==== INPUT RECORDS

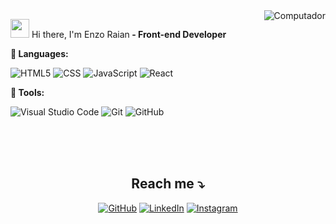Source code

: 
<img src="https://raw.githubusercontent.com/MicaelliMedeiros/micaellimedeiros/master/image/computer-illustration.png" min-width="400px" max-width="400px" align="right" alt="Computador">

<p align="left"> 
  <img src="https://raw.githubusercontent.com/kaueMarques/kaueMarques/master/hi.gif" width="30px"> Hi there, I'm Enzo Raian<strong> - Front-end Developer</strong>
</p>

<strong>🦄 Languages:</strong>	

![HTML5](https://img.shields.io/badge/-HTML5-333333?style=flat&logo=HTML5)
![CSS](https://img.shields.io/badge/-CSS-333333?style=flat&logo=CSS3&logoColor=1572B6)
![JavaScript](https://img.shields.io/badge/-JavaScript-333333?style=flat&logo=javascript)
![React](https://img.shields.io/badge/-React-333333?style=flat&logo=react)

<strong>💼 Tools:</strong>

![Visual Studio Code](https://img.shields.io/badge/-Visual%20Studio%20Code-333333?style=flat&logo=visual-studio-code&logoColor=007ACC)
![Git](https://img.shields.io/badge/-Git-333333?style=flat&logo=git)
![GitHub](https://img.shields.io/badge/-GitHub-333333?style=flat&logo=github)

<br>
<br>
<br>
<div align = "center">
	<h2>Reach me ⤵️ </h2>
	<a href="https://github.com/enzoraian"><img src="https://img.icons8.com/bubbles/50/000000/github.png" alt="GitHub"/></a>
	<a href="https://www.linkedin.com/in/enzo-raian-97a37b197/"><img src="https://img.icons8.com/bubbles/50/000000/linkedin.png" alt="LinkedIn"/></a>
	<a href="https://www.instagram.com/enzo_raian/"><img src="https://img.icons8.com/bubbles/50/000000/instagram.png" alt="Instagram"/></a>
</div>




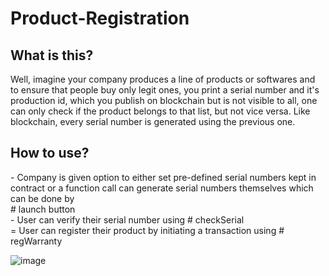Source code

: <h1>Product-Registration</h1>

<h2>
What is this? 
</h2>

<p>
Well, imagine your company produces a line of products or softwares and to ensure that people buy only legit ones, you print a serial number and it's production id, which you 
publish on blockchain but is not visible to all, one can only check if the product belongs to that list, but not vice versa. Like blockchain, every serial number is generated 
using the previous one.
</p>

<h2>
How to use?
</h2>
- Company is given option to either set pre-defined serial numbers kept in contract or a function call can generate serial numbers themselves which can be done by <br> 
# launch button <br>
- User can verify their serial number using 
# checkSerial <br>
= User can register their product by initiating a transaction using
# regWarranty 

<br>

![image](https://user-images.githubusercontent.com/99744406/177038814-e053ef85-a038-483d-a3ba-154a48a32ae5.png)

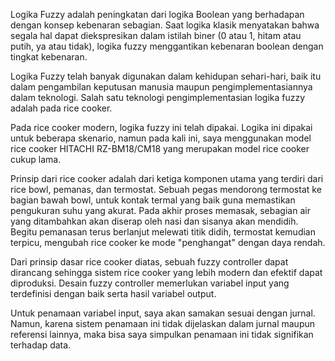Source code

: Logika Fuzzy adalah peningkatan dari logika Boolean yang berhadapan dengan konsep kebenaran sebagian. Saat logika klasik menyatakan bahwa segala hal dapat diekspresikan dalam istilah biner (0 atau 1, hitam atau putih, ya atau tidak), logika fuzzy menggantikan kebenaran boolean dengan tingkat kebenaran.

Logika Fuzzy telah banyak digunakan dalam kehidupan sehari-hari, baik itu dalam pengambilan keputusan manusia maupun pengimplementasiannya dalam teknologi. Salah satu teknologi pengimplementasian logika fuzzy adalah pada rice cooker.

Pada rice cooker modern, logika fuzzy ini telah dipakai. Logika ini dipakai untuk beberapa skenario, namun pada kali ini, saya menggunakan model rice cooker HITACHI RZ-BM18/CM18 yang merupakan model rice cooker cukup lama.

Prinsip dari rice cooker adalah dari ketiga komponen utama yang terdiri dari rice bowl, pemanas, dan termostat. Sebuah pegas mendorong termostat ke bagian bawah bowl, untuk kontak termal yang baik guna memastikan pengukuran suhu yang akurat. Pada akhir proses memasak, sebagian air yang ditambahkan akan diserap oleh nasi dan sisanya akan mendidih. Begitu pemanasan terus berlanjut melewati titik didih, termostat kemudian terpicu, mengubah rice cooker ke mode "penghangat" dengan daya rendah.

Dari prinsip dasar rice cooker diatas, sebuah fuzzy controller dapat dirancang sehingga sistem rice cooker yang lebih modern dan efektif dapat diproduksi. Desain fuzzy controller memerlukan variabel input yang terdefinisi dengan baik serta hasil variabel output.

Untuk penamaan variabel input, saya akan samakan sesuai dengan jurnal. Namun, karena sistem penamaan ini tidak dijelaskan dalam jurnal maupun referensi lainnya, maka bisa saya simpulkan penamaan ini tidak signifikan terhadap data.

========

WORK REQUIRED - When a line carries an image, skip the image and repeat everything else above exactly as written.

ANSWER TO THIS TASK -
Source code

: 
<img src="https://raw.githubusercontent.com/MicaelliMedeiros/micaellimedeiros/master/image/computer-illustration.png" min-width="400px" max-width="400px" align="right" alt="Computador">

<p align="left"> 
  <img src="https://raw.githubusercontent.com/kaueMarques/kaueMarques/master/hi.gif" width="30px"> Hi there, I'm Enzo Raian<strong> - Front-end Developer</strong>
</p>

<strong>🦄 Languages:</strong>	

![HTML5](https://img.shields.io/badge/-HTML5-333333?style=flat&logo=HTML5)
![CSS](https://img.shields.io/badge/-CSS-333333?style=flat&logo=CSS3&logoColor=1572B6)
![JavaScript](https://img.shields.io/badge/-JavaScript-333333?style=flat&logo=javascript)
![React](https://img.shields.io/badge/-React-333333?style=flat&logo=react)

<strong>💼 Tools:</strong>

![Visual Studio Code](https://img.shields.io/badge/-Visual%20Studio%20Code-333333?style=flat&logo=visual-studio-code&logoColor=007ACC)
![Git](https://img.shields.io/badge/-Git-333333?style=flat&logo=git)
![GitHub](https://img.shields.io/badge/-GitHub-333333?style=flat&logo=github)

<br>
<br>
<br>
<div align = "center">
	<h2>Reach me ⤵️ </h2>
	<a href="https://github.com/enzoraian"><img src="https://img.icons8.com/bubbles/50/000000/github.png" alt="GitHub"/></a>
	<a href="https://www.linkedin.com/in/enzo-raian-97a37b197/"><img src="https://img.icons8.com/bubbles/50/000000/linkedin.png" alt="LinkedIn"/></a>
	<a href="https://www.instagram.com/enzo_raian/"><img src="https://img.icons8.com/bubbles/50/000000/instagram.png" alt="Instagram"/></a>
</div>




Source code

: <h1>Product-Registration</h1>

<h2>
What is this? 
</h2>

<p>
Well, imagine your company produces a line of products or softwares and to ensure that people buy only legit ones, you print a serial number and it's production id, which you 
publish on blockchain but is not visible to all, one can only check if the product belongs to that list, but not vice versa. Like blockchain, every serial number is generated 
using the previous one.
</p>

<h2>
How to use?
</h2>
- Company is given option to either set pre-defined serial numbers kept in contract or a function call can generate serial numbers themselves which can be done by <br> 
# launch button <br>
- User can verify their serial number using 
# checkSerial <br>
= User can register their product by initiating a transaction using
# regWarranty 

<br>

![image](https://user-images.githubusercontent.com/99744406/177038814-e053ef85-a038-483d-a3ba-154a48a32ae5.png)

Source code

: Logika Fuzzy adalah peningkatan dari logika Boolean yang berhadapan dengan konsep kebenaran sebagian. Saat logika klasik menyatakan bahwa segala hal dapat diekspresikan dalam istilah biner (0 atau 1, hitam atau putih, ya atau tidak), logika fuzzy menggantikan kebenaran boolean dengan tingkat kebenaran.

Logika Fuzzy telah banyak digunakan dalam kehidupan sehari-hari, baik itu dalam pengambilan keputusan manusia maupun pengimplementasiannya dalam teknologi. Salah satu teknologi pengimplementasian logika fuzzy adalah pada rice cooker.

Pada rice cooker modern, logika fuzzy ini telah dipakai. Logika ini dipakai untuk beberapa skenario, namun pada kali ini, saya menggunakan model rice cooker HITACHI RZ-BM18/CM18 yang merupakan model rice cooker cukup lama.

Prinsip dari rice cooker adalah dari ketiga komponen utama yang terdiri dari rice bowl, pemanas, dan termostat. Sebuah pegas mendorong termostat ke bagian bawah bowl, untuk kontak termal yang baik guna memastikan pengukuran suhu yang akurat. Pada akhir proses memasak, sebagian air yang ditambahkan akan diserap oleh nasi dan sisanya akan mendidih. Begitu pemanasan terus berlanjut melewati titik didih, termostat kemudian terpicu, mengubah rice cooker ke mode "penghangat" dengan daya rendah.

Dari prinsip dasar rice cooker diatas, sebuah fuzzy controller dapat dirancang sehingga sistem rice cooker yang lebih modern dan efektif dapat diproduksi. Desain fuzzy controller memerlukan variabel input yang terdefinisi dengan baik serta hasil variabel output.

Untuk penamaan variabel input, saya akan samakan sesuai dengan jurnal. Namun, karena sistem penamaan ini tidak dijelaskan dalam jurnal maupun referensi lainnya, maka bisa saya simpulkan penamaan ini tidak signifikan terhadap data.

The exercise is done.